● EXERCISE GOAL: Of all the lines below, return only those starting with the line holding "Japanese automakers in" and going on through the line holding "unilateral export restrictions.", exactly as written.

*** THE RECORDS ***

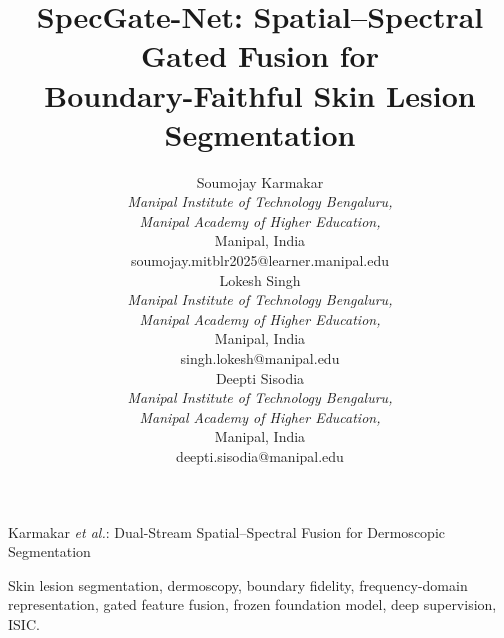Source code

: \documentclass[journal]{IEEEtran}
\begin{document}
\title{SpecGate-Net: Spatial--Spectral Gated Fusion for\\
       Boundary-Faithful Skin Lesion Segmentation}

\author{%
\begin{minipage}[t]{0.32\textwidth}\centering
Soumojay Karmakar\\
\textit{Manipal Institute of Technology Bengaluru,}\\
\textit{Manipal Academy of Higher Education,}\\
Manipal, India\\
{\small soumojay.mitblr2025@learner.manipal.edu}
\end{minipage}\hfill
\begin{minipage}[t]{0.32\textwidth}\centering
Lokesh Singh\\
\textit{Manipal Institute of Technology Bengaluru,}\\
\textit{Manipal Academy of Higher Education,}\\
Manipal, India\\
{\small singh.lokesh@manipal.edu}
\end{minipage}\hfill
\begin{minipage}[t]{0.32\textwidth}\centering
Deepti Sisodia\\
\textit{Manipal Institute of Technology Bengaluru,}\\
\textit{Manipal Academy of Higher Education,}\\
Manipal, India\\
{\small deepti.sisodia@manipal.edu}
\end{minipage}%
}

\markboth{}%
{Karmakar \MakeLowercase{\textit{et al.}}: Dual-Stream Spatial--Spectral Fusion for Dermoscopic Segmentation}

\maketitle

\vspace*{-12pt}



\begin{IEEEkeywords}
Skin lesion segmentation, dermoscopy, boundary fidelity, frequency-domain
representation, gated feature fusion, frozen foundation model, deep supervision,
ISIC.
\end{IEEEkeywords}

\IEEEpeerreviewmaketitle











\end{document}
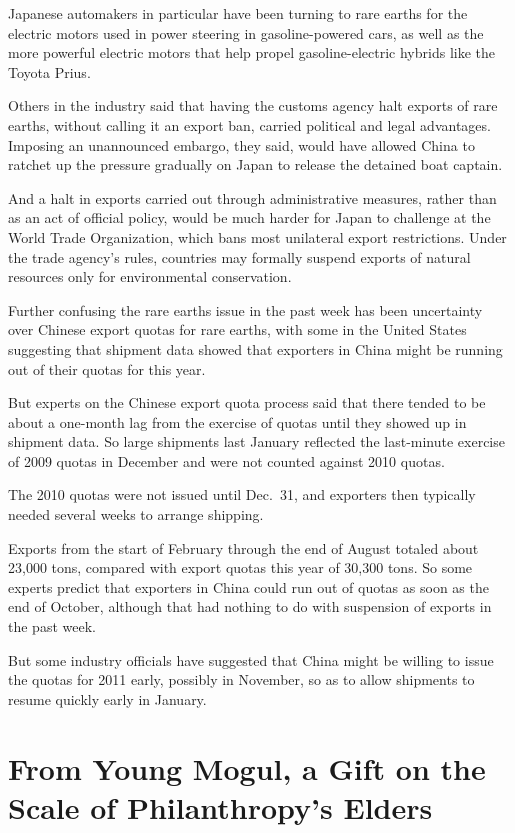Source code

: ﻿\documentclass[12pt]{article}
\begin{document}
Japanese automakers in particular have been turning to rare earths for the electric motors used in
power steering in gasoline-powered cars, as well as the more powerful electric motors that help
propel gasoline-electric hybrids like the Toyota Prius.

Others in the industry said that having the customs agency halt exports of rare earths, without
calling it an export ban, carried political and legal advantages. Imposing an unannounced embargo,
they said, would have allowed China to ratchet up the pressure gradually on Japan to release the
detained boat captain.

And a halt in exports carried out through administrative measures, rather than as an act of official
policy, would be much harder for Japan to challenge at the World Trade Organization, which bans most
unilateral export restrictions. Under the trade agency's rules, countries may formally suspend
exports of natural resources only for environmental conservation.

Further confusing the rare earths issue in the past week has been uncertainty over Chinese export
quotas for rare earths, with some in the United States suggesting that shipment data showed that
exporters in China might be running out of their quotas for this year.

But experts on the Chinese export quota process said that there tended to be about a one-month lag
from the exercise of quotas until they showed up in shipment data. So large shipments last January
reflected the last-minute exercise of 2009 quotas in December and were not counted against 2010
quotas.

The 2010 quotas were not issued until Dec.~31, and exporters then typically needed several weeks to
arrange shipping.

Exports from the start of February through the end of August totaled about 23,000 tons, compared
with export quotas this year of 30,300 tons. So some experts predict that exporters in China could
run out of quotas as soon as the end of October, although that had nothing to do with suspension of
exports in the past week.

But some industry officials have suggested that China might be willing to issue the quotas for 2011
early, possibly in November, so as to allow shipments to resume quickly early in January.

\pagebreak
\section{From Young Mogul, a Gift on the Scale of Philanthropy's Elders}
\end{document}
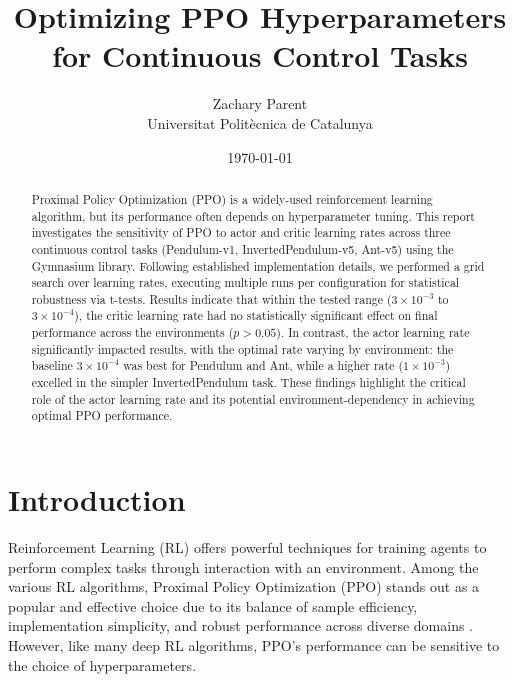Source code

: \documentclass{article}
\title{Optimizing PPO Hyperparameters \\ for Continuous Control Tasks}
\author{Zachary Parent \\ Universitat Politècnica de Catalunya}
\date{\today}
\begin{document}
\begin{titlepage} %
    \maketitle

    \begin{abstract}
    Proximal Policy Optimization (PPO) is a widely-used reinforcement learning algorithm, but its performance often depends on hyperparameter tuning. This report investigates the sensitivity of PPO to actor and critic learning rates across three continuous control tasks (Pendulum-v1, InvertedPendulum-v5, Ant-v5) using the Gymnasium library. Following established implementation details, we performed a grid search over learning rates, executing multiple runs per configuration for statistical robustness via t-tests. Results indicate that within the tested range (\(3 \times 10^{-3}\) to \(3 \times 10^{-4}\)), the critic learning rate had no statistically significant effect on final performance across the environments (\(p > 0.05\)). In contrast, the actor learning rate significantly impacted results, with the optimal rate varying by environment: the baseline \(3 \times 10^{-4}\) was best for Pendulum and Ant, while a higher rate (\(1 \times 10^{-3}\)) excelled in the simpler InvertedPendulum task. These findings highlight the critical role of the actor learning rate and its potential environment-dependency in achieving optimal PPO performance.
    \end{abstract}
    \tableofcontents
    \thispagestyle{empty}

\end{titlepage} %



\section{Introduction}
Reinforcement Learning (RL) offers powerful techniques for training agents to perform complex tasks through interaction with an environment. Among the various RL algorithms, Proximal Policy Optimization (PPO) stands out as a popular and effective choice due to its balance of sample efficiency, implementation simplicity, and robust performance across diverse domains \cite{schulman2017proximalpolicyoptimizationalgorithms}. However, like many deep RL algorithms, PPO's performance can be sensitive to the choice of hyperparameters.
\end{document}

*** End of THE RECORDS ***

● ANSWER BOX:
Japanese automakers in particular have been turning to rare earths for the electric motors used in
power steering in gasoline-powered cars, as well as the more powerful electric motors that help
propel gasoline-electric hybrids like the Toyota Prius.

Others in the industry said that having the customs agency halt exports of rare earths, without
calling it an export ban, carried political and legal advantages. Imposing an unannounced embargo,
they said, would have allowed China to ratchet up the pressure gradually on Japan to release the
detained boat captain.

And a halt in exports carried out through administrative measures, rather than as an act of official
policy, would be much harder for Japan to challenge at the World Trade Organization, which bans most
unilateral export restrictions. Under the trade agency's rules, countries may formally suspend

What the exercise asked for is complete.